Y ocurrió que a medida que Angélica iba creciendo se parecía cada vez más a la muñeca, hasta el punto de que a veces Iria llegaba a confundirlas.

Cuando Angélica cumplió los doce años, se convirtió en una adolescente bonita, inteligente y generosa, pero a Iria le preocupaba que, a su edad, siguiera tan apegada a la muñeca. No imaginaba que en esos momentos ambas estaban llevando muy lejos el juego de intercambiar sus naturalezas. Ada se había hecho pasar por Angélica, y acababa de aceptar una cita galante con un muchacho llamado Adán, que vivía en la misma calle.

Aquella misma tarde, Iria estuvo contemplando el teatro de marionetas de un titiritero ambulante y decidió desprenderse de la muñeca. Así que regresó a su casa, e ignorando que en ese momento la que yacía en la cama era su propia hija, la metió en su caja de cartón y le pidió al recadista de la tienda que se la llevase al titiritero tras darle una buena propina.

Y mientras ellos trajinaban y hacían desaparecer a Angélica, Ada se divertía bailando con Adán en la fiesta de fin de año. Era su primer baile y era su primer pretendiente. Ada se creía enamorada de Adán y Adán pensó que la chica que bailaba con él, con aquel vestido del color de la espuma del mar, era la más hermosa que había visto en su vida.

Ada giraba abrazada a Adán, pero con cada vuelta que daba se sentía más culpable por haber suplantado a Angélica en una noche tan especial y, antes de que acabara la fiesta, le pidió a Adán que la acompañase a casa.

Al llegar, la pareja se detuvo ante la puerta de entrada. En el instante en que empezaban a sonar las doce campanadas en el reloj de carillón del recibidor y empezaba el nuevo año, Adán se inclinó para besar a la falsa Angélica.

Sus bocas apenas se rozaron, porque Ada esquivó sus labios y le pidió a Adán que la esperara en el porche. Luego corrió en busca de su hermana, pensando que Angélica podría bajar y recibir al fin el beso de amor que le pertenecía. Abrió la puerta del dormitorio y, al no encontrarla sentada en la cama o en la mecedora con su rígido y acartonado cuerpo, sospechó lo peor. Con el alma en vilo, corrió a la habitación de la madre para preguntarle por la muñeca.

Iria le contestó que se la había regalado al titiritero. Al ver la cara de pánico de la muchacha, la mujer se excusó, alegando que lo había hecho por su bien, para que ese enfermizo e infantil apego no le impidiese crecer.

—Debes acostumbrarte a los juegos normales de tu edad. Verás cómo a partir de ahora te olvidas de la muñeca y empiezas a vivir de verdad.

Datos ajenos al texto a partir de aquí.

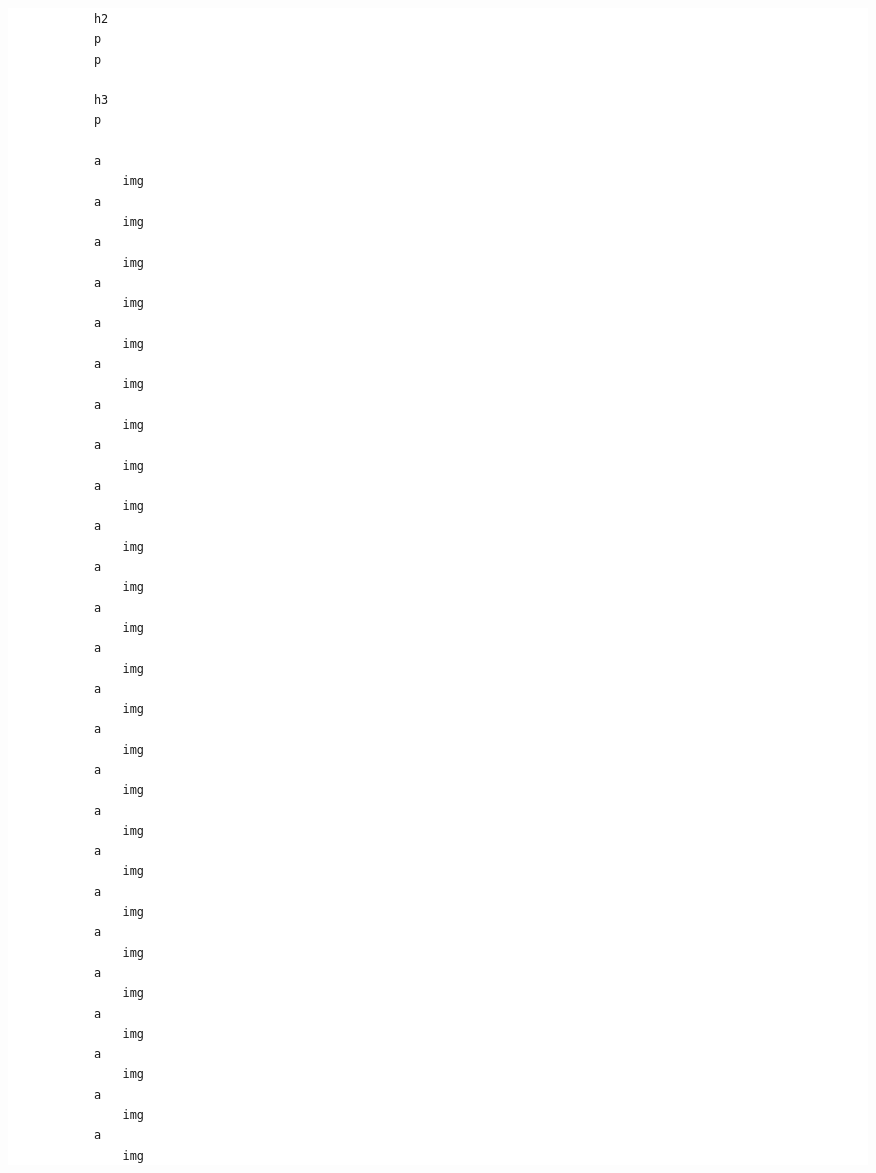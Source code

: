                 h2
                p
                p

                h3
                p

                a
                    img
                a
                    img
                a
                    img
                a
                    img
                a
                    img
                a
                    img
                a
                    img
                a
                    img
                a
                    img
                a
                    img
                a
                    img
                a
                    img
                a
                    img
                a
                    img
                a
                    img
                a
                    img
                a
                    img
                a
                    img
                a
                    img
                a
                    img
                a
                    img
                a
                    img
                a
                    img
                a
                    img
                a
                    img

Aterrada, Ada le habló a la mujer del juego de intercambio de identidades que habían estado practicando durante el último año. Iria creyó entenderla y dijo:

—No te preocupes... Ada se encontrará más en su ambiente con el titiritero que con nosotras.

Más aterrada todavía, Ada le desveló a Iria su verdadera identidad.

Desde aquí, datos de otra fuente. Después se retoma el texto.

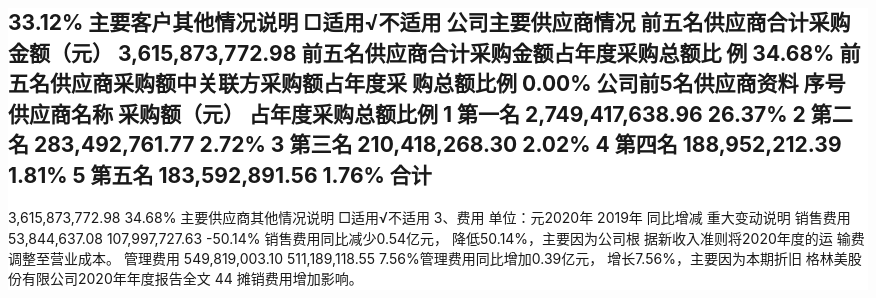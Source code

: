 33.12%
主要客户其他情况说明
□适用√不适用
公司主要供应商情况
前五名供应商合计采购金额（元）
3,615,873,772.98
前五名供应商合计采购金额占年度采购总额比
例
34.68%
前五名供应商采购额中关联方采购额占年度采
购总额比例
0.00%
公司前5名供应商资料
序号
供应商名称
采购额（元）
占年度采购总额比例
1
第一名
2,749,417,638.96
26.37%
2
第二名
283,492,761.77
2.72%
3
第三名
210,418,268.30
2.02%
4
第四名
188,952,212.39
1.81%
5
第五名
183,592,891.56
1.76%
合计
--
3,615,873,772.98
34.68%
主要供应商其他情况说明
□适用√不适用
3、费用
单位：元2020年
2019年
同比增减
重大变动说明
销售费用
53,844,637.08
107,997,727.63
-50.14%
销售费用同比减少0.54亿元，
降低50.14%，主要因为公司根
据新收入准则将2020年度的运
输费调整至营业成本。
管理费用
549,819,003.10
511,189,118.55
7.56%管理费用同比增加0.39亿元，
增长7.56%，主要因为本期折旧
格林美股份有限公司2020年年度报告全文
44
摊销费用增加影响。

—¿Es que no quieres entenderme? ¿Has regalado al titiritero a tu hija Angélica, a tu verdadera hija?

Los cabellos de Iria se tornaron súbitamente blancos y salió a la calle en busca del titiritero ambulante, pero había desaparecido de la ciudad sin dejar rastro.

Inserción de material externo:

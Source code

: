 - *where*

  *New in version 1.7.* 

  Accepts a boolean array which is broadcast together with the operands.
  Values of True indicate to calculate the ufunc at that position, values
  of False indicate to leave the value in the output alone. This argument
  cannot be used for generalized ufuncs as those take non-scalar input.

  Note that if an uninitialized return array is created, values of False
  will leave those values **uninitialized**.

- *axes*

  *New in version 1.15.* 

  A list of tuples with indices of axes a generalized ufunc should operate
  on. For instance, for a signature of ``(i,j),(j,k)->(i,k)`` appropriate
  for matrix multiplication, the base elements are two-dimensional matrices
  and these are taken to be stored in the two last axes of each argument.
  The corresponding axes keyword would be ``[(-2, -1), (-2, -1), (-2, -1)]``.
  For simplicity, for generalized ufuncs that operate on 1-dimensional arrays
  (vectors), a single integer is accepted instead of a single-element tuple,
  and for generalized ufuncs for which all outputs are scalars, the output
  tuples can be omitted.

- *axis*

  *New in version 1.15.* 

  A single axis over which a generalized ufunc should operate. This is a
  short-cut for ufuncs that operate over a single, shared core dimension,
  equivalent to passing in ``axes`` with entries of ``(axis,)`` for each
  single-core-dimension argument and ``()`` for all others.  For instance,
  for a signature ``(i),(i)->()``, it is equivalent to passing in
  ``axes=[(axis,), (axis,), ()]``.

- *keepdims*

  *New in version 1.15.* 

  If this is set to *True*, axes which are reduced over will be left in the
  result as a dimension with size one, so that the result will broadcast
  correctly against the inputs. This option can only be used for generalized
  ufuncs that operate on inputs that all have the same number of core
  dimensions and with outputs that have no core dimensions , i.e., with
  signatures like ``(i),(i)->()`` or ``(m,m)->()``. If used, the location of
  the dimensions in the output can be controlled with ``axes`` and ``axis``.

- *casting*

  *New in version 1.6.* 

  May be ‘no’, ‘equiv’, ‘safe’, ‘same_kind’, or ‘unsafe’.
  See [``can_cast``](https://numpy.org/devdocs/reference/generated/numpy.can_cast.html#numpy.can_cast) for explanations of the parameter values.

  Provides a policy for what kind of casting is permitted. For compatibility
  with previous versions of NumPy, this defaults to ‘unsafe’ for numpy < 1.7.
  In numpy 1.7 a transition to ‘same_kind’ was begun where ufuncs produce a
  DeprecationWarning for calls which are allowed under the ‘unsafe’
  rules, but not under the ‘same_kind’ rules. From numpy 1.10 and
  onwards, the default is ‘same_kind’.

La tristeza paralizó a Ada, postrándola primero en una silla de ruedas y después en la cama, hasta acabar insensible como un maniquí de cartón piedra.

Iria dedicó el resto de su vida a buscar a Angélica, si bien nunca la encontró. Anduvo por todas las ciudades, por todos los pueblos, por todas las aldeas, por todos los caminos. También pasó por Praga para pedir consejo a Noé, pero en lugar de la tienda de antigüedades solo halló un local vacío. Y, cuando preguntó por él, nadie le conocía y no supieron contestarle.

Vivió mortificada hasta el día de su muerte, pensando que en algún lugar del mundo su hija estaría actuando en un viejo carromato... Y se la imaginaba bailando un cotillón o una pavana con sus ajados vestiditos y sonriendo apenas, con su eterna y patética cara de muñeca.